### Exercise directions
Please copy each line of the listing below in which the word "label" appears.

### Source information
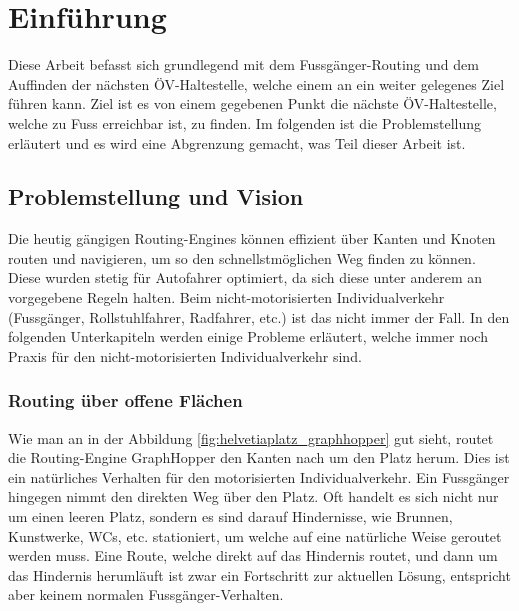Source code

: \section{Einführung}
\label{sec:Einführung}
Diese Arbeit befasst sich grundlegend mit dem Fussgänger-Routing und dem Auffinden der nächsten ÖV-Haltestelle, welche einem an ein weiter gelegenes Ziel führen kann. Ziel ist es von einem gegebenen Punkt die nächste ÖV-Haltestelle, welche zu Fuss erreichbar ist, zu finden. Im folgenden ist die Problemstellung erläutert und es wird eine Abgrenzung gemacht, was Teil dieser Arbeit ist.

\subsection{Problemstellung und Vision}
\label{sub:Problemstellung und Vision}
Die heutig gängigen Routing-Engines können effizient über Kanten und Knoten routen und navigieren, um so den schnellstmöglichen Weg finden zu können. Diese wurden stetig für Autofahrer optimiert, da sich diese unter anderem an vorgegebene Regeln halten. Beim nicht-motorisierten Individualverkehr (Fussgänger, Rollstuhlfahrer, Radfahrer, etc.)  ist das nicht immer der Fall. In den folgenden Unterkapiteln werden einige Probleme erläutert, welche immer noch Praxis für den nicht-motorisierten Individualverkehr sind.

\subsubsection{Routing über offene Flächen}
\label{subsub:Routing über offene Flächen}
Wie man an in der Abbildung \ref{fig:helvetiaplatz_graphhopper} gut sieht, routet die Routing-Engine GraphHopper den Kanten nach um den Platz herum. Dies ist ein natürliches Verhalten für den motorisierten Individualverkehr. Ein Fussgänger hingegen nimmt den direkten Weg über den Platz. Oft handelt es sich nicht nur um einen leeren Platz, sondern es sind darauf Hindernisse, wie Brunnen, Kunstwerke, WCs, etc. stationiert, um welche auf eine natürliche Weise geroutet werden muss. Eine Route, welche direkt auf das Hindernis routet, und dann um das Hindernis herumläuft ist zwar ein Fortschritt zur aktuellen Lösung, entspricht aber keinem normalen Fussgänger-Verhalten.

### Answer below
\label{sec:Einführung}
\label{sub:Problemstellung und Vision}
\label{subsub:Routing über offene Flächen}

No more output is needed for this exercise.